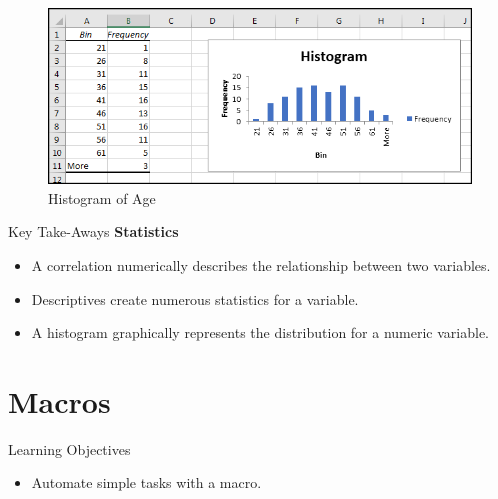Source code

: \begin{figure}[H]
	\centering
	\includegraphics[width=\maxwidth{.95\linewidth}]{gfx/ch09_fig63}
	\caption{Histogram of Age}
	\label{09:fig63}
\end{figure}

\begin{center}
	\begin{tkwbox}{Key Take-Aways}
		\textbf{Statistics}
		\\
		\begin{itemize}
			\setlength{\itemsep}{0pt}
			\setlength{\parskip}{0pt}
			\setlength{\parsep}{0pt}
			
			\item A correlation numerically describes the relationship between two variables.
			\item Descriptives create numerous statistics for a variable.
			\item A histogram graphically represents the distribution for a numeric variable.
			
		\end{itemize}
	\end{tkwbox}
\end{center}

\section{Macros}

\begin{center}
	\begin{objbox}{Learning Objectives}
		\begin{itemize}
			\setlength{\itemsep}{0pt}
			\setlength{\parskip}{0pt}
			\setlength{\parsep}{0pt}
			
			\item Automate simple tasks with a macro.
			
		\end{itemize}
	\end{objbox}
\end{center}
——————
Exercise description:
No pictures go in the copy. Set down all the data exactly.

Result of this exercise:
Source code

: \begin{figure}[H]
	\centering
	\includegraphics[width=\maxwidth{.95\linewidth}]{gfx/ch09_fig63}
	\caption{Histogram of Age}
	\label{09:fig63}
\end{figure}

\begin{center}
	\begin{tkwbox}{Key Take-Aways}
		\textbf{Statistics}
		\\
		\begin{itemize}
			\setlength{\itemsep}{0pt}
			\setlength{\parskip}{0pt}
			\setlength{\parsep}{0pt}
			
			\item A correlation numerically describes the relationship between two variables.
			\item Descriptives create numerous statistics for a variable.
			\item A histogram graphically represents the distribution for a numeric variable.
			
		\end{itemize}
	\end{tkwbox}
\end{center}

\section{Macros}

\begin{center}
	\begin{objbox}{Learning Objectives}
		\begin{itemize}
			\setlength{\itemsep}{0pt}
			\setlength{\parskip}{0pt}
			\setlength{\parsep}{0pt}
			
			\item Automate simple tasks with a macro.
			
		\end{itemize}
	\end{objbox}
\end{center}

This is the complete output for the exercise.